Nothing special — if it were not a demonstration of the world’s first commercial VOD service via ADSL Internet connection. It’s offered by Japan’s BB Cable TV, a subsidiary of Softbank Broadmedia, itself a part of Softbank Holdings.
“We have achieved the quality that makes this service attractive,” says Yanagida, who manages VOD acquisitions for BB Cable TV.
Only slight delays measured in fractions of a second betray that the commands from the remote control have not been sent to a DVD player but to a sophisticated decoder in a set-top box.
It’s a budding revolution of Japan’s TV world, partly made possible by changes in broadcasting law that does away with the strict separation between broadcasting and communications, allowing operators in one sector to use dissemination networks of the other.
The result: a rush by Japan’s communications and broadcasting industry to dip into the potential honeypot that new services over the Internet make possible.
Never a company afraid to be at the edge of new developments, Softbank moved quickly.
BB Cable TV, which started up in spring, is Japan’s first licensed cable TV broadcaster over the Internet.
At that time, Softbank had managed to become Japan’s leading ADSL broadband Internet access service provider under the Yahoo!
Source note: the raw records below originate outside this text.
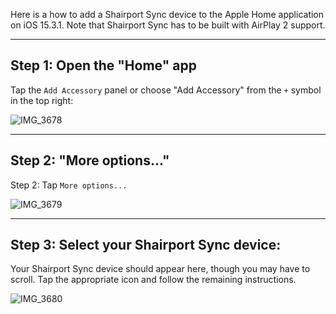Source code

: Here is a how to add a Shairport Sync device to the Apple Home application on iOS 15.3.1. Note that Shairport Sync has to be built with AirPlay 2 support.

***

Step 1: Open the "Home" app
---

Tap the `Add Accessory` panel or choose "Add Accessory" from the `+` symbol in the top right:

![IMG_3678](https://user-images.githubusercontent.com/4265913/157615721-e42a07e3-f93e-49d0-9233-e7b92a577459.jpg)

***

Step 2: "More options..."
---

Step 2: Tap `More options...`

![IMG_3679](https://user-images.githubusercontent.com/4265913/157616118-79c6d494-ce6e-4666-a6de-53cb40d0e751.jpg)


***

Step 3: Select your Shairport Sync device:
---

Your Shairport Sync device should appear here, though you may have to scroll. Tap the appropriate icon and follow the remaining instructions.

![IMG_3680](https://user-images.githubusercontent.com/4265913/157616475-22ee2eb6-56f4-4368-a1ed-d925f9984f1e.jpg)
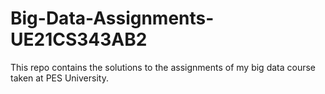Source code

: # Big-Data-Assignments-UE21CS343AB2
This repo contains the solutions to the assignments of my big data course taken at PES University.
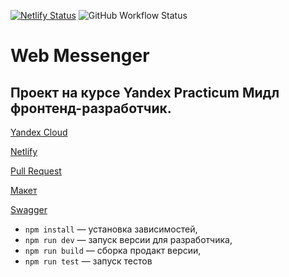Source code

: [![Netlify Status](https://api.netlify.com/api/v1/badges/adfc17c8-641b-4791-97ce-22e87cb8948c/deploy-status)](https://app.netlify.com/sites/candid-malabi-7e182e/deploys) ![GitHub Workflow Status](https://img.shields.io/github/actions/workflow/status/NikolayDimitriev/middle.messenger.praktikum.yandex/tests.yml)

# Web Messenger

## Проект на курсе Yandex Practicum Мидл фронтенд-разработчик.

[Yandex Cloud](https://bban7tnhaqvt8i1mlncn.containers.yandexcloud.net/)

[Netlify](https://candid-malabi-7e182e.netlify.app/)

[Pull Request](https://github.com/NikolayDimitriev/middle.messenger.praktikum.yandex/pull/5)

[Макет](https://www.figma.com/file/jF5fFFzgGOxQeB4CmKWTiE/Chat_external_link?node-id=0%3A1)

[Swagger](https://ya-praktikum.tech/api/v2/swagger/#/)

- `npm install` — установка зависимостей,
- `npm run dev` — запуск версии для разработчика,
- `npm run build` — сборка продакт версии,
- `npm run test` — запуск тестов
BB brand in less than 18 months. By now, Yahoo! BB boasts more than three million subscribers, with between 100,000 and 200,000 new ones joining during any given month.
“The potential is enormous,” says Yanagida. “We estimate that about 65% of Yahoo! BB users might want to subscribe to BB Cable TV.”
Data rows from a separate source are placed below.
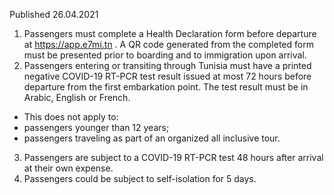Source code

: Published 26.04.2021
1. Passengers must complete a Health Declaration form before departure at <a href="https://app.e7mi.tn">https://app.e7mi.tn</a> . A QR code generated from the completed form must be presented prior to boarding and to immigration upon arrival.
2. Passengers entering or transiting through Tunisia must have a printed negative COVID-19 RT-PCR test result issued at most 72 hours before departure from the first embarkation point. The test result must be in Arabic, English or French.
- This does not apply to:
- passengers younger than 12 years;
- passengers traveling as part of an organized all inclusive tour.
3. Passengers are subject to a COVID-19 RT-PCR test 48 hours after arrival at their own expense.
4. Passengers could be subject to self-isolation for 5 days.

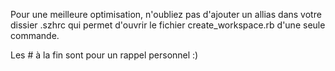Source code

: 

Pour une meilleure optimisation, n'oubliez pas d'ajouter un allias dans votre dissier .szhrc  qui permet d'ouvrir le fichier create_workspace.rb d'une seule commande.

Les # à la fin sont pour un rappel personnel :)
This target might still be somewhat far off. For now, the more realistic 10% should be reached within two years. At this early stage, only 1,000 subscribe to this new form of television.
But this will change quickly. BB Cable TV plans a major marketing campaign this month, while prices are kept temptingly low. Including the set-top box rental and 17 channels, a subscription to BB Cable TV costs a one-off $87 registration fee and a monthly $22, with VOD being offered at prices ranging from $2 to $4.50 depending on the pic.
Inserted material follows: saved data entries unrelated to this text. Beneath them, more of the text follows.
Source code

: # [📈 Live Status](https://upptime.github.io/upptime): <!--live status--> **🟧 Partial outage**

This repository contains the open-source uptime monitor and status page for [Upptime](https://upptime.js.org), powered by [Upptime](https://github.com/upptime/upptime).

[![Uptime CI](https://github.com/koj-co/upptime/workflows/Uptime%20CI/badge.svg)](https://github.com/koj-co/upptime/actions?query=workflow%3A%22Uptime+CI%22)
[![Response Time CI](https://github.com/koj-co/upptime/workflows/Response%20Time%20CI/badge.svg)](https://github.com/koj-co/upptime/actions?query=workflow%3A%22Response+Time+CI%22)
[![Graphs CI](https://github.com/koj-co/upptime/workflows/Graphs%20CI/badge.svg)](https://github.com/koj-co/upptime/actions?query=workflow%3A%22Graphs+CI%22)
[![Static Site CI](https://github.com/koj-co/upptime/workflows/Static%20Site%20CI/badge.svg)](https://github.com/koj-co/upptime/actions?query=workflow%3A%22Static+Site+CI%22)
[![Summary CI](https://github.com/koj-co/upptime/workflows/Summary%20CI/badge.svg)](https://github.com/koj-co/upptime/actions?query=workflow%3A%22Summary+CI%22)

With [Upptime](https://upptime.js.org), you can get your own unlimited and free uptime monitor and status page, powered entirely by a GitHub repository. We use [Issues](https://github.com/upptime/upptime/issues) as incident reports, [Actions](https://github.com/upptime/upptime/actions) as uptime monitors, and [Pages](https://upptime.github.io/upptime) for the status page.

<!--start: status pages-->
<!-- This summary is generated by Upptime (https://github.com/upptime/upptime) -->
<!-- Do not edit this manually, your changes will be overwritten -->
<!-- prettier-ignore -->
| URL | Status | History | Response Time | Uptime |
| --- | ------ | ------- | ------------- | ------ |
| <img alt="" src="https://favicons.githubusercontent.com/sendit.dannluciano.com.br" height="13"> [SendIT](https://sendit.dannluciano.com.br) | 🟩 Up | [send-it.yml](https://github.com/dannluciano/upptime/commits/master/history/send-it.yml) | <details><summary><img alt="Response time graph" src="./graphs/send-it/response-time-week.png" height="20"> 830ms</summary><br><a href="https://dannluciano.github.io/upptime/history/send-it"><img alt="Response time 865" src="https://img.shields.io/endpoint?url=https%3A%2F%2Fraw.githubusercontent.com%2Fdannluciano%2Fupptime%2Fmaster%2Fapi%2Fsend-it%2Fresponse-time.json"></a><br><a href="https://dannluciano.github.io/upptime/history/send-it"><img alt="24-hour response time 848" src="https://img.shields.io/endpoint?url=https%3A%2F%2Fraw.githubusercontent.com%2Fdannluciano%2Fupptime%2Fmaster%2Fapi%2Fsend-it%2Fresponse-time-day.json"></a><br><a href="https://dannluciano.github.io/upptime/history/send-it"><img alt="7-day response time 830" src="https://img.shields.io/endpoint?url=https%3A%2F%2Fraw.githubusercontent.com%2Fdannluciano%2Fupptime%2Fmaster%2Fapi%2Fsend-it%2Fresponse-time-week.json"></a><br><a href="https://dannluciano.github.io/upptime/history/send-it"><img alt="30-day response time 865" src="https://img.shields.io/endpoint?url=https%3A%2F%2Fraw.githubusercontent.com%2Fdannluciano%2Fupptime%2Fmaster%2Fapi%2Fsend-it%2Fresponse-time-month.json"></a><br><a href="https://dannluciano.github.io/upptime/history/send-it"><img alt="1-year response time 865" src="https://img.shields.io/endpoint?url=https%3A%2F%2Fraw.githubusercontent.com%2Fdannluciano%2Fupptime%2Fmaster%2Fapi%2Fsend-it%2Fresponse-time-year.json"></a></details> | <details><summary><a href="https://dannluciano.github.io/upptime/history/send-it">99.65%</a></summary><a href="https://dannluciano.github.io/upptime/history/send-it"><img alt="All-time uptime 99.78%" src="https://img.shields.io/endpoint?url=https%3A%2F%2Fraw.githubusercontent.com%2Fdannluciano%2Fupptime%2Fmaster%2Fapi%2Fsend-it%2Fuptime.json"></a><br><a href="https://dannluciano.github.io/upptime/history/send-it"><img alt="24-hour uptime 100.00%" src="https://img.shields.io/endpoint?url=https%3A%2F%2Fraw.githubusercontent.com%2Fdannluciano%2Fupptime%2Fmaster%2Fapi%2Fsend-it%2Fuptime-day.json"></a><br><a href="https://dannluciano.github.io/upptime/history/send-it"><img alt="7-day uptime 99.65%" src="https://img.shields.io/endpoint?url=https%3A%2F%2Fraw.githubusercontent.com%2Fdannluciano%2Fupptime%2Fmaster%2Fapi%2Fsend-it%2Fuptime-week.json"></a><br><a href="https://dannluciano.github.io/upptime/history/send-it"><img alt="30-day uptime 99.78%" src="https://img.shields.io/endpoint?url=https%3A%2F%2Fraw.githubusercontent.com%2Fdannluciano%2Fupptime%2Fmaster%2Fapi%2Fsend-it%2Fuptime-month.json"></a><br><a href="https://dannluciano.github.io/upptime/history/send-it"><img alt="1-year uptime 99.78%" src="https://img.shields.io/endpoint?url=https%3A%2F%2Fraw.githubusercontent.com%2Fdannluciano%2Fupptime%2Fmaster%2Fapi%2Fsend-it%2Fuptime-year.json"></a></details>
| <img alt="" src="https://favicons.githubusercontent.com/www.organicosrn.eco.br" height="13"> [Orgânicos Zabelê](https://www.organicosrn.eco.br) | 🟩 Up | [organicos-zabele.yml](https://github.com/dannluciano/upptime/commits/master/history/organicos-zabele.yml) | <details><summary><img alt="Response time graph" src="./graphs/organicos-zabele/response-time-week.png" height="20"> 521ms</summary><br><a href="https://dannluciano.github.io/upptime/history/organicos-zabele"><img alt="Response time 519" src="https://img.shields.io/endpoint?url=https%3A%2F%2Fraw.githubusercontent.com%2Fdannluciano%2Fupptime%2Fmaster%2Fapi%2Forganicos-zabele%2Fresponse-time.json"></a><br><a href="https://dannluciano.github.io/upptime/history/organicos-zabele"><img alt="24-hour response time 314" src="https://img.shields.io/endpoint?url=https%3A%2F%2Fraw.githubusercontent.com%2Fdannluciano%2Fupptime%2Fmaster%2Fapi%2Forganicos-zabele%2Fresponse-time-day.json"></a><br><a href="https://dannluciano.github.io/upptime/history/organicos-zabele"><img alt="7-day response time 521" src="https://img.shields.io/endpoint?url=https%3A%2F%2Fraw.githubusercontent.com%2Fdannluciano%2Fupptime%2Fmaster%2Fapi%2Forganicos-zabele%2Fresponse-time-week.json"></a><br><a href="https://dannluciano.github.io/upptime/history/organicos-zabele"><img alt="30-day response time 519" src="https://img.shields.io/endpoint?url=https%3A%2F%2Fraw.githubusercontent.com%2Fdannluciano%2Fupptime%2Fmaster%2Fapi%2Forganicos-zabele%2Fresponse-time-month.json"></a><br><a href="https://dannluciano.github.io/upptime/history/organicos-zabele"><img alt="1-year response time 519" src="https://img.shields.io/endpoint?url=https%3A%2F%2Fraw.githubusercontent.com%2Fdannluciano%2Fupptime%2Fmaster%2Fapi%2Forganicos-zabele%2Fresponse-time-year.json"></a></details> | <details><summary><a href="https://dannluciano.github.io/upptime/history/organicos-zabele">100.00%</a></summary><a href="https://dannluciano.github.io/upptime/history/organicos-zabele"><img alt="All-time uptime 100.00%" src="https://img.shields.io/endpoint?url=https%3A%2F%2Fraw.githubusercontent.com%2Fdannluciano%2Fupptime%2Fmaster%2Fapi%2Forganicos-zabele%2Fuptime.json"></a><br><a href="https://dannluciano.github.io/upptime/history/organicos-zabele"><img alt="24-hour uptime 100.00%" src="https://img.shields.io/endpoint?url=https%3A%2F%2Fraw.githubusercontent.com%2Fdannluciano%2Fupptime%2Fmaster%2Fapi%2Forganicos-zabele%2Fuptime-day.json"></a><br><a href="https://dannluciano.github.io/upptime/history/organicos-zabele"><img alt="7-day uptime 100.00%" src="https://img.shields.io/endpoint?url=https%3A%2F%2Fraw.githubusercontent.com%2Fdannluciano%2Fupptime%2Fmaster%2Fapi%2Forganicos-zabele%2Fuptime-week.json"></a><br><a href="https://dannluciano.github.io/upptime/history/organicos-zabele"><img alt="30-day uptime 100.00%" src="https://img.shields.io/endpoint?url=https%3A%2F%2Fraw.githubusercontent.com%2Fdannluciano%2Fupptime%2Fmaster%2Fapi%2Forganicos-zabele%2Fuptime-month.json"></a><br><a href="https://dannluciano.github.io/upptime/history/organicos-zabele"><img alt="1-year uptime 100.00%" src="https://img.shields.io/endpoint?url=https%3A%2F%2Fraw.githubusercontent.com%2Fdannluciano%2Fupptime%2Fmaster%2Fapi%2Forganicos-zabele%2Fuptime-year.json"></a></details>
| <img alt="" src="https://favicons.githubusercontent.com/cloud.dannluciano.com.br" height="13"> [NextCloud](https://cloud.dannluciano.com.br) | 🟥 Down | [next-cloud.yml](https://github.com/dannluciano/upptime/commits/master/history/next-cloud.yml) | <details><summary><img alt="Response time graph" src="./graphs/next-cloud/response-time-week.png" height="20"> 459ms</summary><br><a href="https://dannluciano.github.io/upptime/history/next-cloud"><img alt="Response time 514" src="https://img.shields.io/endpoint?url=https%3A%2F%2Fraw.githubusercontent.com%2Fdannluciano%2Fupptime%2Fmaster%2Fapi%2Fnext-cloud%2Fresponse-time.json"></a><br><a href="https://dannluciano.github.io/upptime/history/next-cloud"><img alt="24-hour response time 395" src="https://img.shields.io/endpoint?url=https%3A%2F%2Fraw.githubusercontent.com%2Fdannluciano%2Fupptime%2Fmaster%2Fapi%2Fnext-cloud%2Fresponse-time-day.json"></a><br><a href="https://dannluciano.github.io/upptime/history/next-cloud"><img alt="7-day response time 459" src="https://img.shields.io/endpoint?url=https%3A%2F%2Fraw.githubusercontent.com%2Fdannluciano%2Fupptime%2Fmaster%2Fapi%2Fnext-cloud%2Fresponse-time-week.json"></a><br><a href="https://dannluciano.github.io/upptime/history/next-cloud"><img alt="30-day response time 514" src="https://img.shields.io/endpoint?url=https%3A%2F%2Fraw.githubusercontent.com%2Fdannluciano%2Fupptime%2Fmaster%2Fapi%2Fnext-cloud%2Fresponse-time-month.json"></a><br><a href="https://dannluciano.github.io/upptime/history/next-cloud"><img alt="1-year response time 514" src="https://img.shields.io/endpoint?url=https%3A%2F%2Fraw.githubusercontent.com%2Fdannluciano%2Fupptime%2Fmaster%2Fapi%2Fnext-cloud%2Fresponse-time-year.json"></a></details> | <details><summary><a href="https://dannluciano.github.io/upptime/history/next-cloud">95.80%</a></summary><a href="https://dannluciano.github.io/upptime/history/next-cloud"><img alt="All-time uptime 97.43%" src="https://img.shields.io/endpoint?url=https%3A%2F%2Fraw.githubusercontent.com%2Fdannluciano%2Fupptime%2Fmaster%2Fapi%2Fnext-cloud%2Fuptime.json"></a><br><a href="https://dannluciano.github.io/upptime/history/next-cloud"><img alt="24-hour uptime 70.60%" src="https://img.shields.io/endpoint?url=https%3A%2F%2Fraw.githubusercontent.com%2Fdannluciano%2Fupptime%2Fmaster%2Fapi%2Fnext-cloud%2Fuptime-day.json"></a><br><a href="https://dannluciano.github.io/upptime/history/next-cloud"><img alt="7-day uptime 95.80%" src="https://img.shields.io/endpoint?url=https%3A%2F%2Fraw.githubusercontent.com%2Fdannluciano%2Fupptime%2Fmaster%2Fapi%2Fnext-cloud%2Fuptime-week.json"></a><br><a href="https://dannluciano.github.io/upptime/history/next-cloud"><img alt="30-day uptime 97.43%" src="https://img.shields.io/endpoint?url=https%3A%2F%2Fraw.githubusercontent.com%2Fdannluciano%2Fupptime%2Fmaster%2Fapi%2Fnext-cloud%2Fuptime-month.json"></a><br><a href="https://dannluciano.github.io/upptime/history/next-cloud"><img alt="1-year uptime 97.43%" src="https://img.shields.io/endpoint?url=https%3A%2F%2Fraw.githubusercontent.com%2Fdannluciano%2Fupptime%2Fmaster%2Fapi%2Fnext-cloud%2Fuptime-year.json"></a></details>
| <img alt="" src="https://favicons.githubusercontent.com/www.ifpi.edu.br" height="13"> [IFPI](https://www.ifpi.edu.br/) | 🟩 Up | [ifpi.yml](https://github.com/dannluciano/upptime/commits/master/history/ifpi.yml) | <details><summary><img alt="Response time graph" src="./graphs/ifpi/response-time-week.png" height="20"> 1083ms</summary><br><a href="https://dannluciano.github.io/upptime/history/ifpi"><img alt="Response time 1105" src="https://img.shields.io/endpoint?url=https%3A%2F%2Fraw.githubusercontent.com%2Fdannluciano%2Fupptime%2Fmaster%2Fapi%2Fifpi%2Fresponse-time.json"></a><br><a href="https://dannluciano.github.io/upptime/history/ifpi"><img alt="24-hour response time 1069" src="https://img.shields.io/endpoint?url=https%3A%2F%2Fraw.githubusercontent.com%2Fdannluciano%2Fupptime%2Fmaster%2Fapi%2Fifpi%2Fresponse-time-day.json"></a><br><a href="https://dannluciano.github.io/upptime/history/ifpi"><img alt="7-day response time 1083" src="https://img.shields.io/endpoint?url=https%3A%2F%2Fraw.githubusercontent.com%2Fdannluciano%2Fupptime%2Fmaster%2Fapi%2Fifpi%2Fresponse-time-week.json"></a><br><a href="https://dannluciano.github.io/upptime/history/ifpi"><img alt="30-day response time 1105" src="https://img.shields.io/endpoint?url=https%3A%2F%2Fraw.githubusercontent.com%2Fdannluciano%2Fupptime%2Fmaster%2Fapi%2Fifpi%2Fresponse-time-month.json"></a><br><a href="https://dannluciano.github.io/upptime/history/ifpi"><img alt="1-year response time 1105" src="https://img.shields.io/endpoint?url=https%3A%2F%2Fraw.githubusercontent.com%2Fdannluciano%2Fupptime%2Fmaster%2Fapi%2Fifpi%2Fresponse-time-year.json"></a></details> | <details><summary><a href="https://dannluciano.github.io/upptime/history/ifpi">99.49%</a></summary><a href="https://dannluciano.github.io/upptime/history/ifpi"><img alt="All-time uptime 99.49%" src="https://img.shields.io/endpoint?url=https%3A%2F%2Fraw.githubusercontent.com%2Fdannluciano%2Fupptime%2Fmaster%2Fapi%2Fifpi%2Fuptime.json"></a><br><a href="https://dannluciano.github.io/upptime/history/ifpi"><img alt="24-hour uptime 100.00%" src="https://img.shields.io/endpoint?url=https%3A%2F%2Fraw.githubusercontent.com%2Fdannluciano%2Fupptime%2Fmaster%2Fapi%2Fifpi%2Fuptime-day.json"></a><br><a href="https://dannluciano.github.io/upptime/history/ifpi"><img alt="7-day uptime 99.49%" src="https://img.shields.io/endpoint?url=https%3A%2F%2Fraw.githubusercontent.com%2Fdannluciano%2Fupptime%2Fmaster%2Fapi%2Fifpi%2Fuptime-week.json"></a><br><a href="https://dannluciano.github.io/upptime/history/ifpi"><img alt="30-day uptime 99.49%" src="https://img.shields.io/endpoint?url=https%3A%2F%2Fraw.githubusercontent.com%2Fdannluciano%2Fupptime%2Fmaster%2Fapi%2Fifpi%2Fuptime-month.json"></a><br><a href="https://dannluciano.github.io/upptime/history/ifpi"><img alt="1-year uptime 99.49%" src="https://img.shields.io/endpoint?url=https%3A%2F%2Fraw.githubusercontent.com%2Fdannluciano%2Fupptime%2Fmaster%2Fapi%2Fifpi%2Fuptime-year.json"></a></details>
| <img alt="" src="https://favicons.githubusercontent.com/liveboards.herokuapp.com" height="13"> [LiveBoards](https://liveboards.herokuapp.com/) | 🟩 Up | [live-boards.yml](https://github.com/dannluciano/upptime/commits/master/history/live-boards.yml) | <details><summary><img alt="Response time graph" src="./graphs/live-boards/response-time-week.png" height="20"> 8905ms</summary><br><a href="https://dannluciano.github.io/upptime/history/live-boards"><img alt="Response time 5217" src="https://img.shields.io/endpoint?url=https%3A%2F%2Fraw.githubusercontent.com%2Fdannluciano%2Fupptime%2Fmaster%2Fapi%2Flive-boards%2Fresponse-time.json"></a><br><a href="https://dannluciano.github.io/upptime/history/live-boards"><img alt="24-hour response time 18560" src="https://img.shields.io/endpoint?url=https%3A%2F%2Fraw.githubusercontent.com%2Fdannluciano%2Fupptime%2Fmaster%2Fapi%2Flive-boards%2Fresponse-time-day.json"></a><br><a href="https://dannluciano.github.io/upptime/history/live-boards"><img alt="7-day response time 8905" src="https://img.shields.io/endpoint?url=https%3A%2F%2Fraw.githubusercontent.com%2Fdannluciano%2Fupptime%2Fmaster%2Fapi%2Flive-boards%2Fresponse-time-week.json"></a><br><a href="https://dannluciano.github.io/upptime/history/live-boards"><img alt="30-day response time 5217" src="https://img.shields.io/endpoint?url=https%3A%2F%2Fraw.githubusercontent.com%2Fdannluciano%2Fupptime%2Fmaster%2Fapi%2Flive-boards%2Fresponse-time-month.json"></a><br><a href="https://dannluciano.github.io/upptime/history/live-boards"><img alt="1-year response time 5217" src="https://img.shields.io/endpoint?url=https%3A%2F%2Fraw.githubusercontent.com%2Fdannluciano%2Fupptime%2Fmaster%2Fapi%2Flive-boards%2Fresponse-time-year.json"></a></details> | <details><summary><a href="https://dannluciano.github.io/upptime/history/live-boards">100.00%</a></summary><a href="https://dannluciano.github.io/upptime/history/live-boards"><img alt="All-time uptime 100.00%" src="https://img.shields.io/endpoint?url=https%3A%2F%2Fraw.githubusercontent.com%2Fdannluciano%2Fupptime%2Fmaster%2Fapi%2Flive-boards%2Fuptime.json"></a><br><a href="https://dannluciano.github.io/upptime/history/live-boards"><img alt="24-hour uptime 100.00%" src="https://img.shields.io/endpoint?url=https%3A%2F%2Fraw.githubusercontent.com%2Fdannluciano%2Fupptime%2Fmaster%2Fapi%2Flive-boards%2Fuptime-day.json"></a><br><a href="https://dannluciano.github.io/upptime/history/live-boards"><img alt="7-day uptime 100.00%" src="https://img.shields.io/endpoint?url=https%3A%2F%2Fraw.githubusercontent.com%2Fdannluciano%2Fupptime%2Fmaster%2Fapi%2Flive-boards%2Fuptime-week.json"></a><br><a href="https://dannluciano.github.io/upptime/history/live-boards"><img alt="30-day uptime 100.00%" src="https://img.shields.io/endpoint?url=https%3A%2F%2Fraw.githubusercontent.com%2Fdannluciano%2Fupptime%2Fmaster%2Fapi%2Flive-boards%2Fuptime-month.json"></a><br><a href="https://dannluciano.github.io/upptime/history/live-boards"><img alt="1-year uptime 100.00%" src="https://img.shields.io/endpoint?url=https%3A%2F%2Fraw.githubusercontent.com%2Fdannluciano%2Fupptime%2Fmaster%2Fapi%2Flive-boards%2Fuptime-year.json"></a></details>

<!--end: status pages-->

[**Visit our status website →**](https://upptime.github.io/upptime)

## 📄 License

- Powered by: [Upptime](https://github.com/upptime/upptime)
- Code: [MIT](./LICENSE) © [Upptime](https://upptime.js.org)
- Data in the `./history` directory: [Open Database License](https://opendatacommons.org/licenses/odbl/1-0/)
While competitors, foremost Japan’s telecom giant NTT, have concentrated on offering content via their broadband services for the PC screen, Softbank has from the beginning set its eyes on the good old TV set.
Between Yahoo! BB and BB Cable TV, the officially stated mission of “integrating broadcasting and telecommunications services over broadband subscriber lines” has been pretty much accomplished.
What’s still missing is a wider selection of content, and BB Cable TV is working on it. It pacted with Universal earlier this year and with 20th Century Fox in late August, covering VOD use of major films. Another deal with a major Hollywood studio is in the works.
In Japan, local distributors Shochiku, Toho and Toei are reluctant to get into business with BB Cable TV, mostly because of copyright issues that need clarification.
But others, like Gaga Communications, are happy to cooperate. By the end of September, 900 VOD titles had become available.
As a plethora of new companies intending to offer similar services from next year appear on the horizon, some of them backed by cash-rich enterprises such as the world’s largest utility Tokyo Electric, BB Cable TV is rushing to establish itself as an early market leader. As VOD is up and running, the next step will follow soon: interactive games and other entertainment.
To that end, Softbank acquired the Finnish interactive entertainment developer G-cluster in July. The company will develop interactive content for the BB Cable platform that will also become part of the growing service available on TV.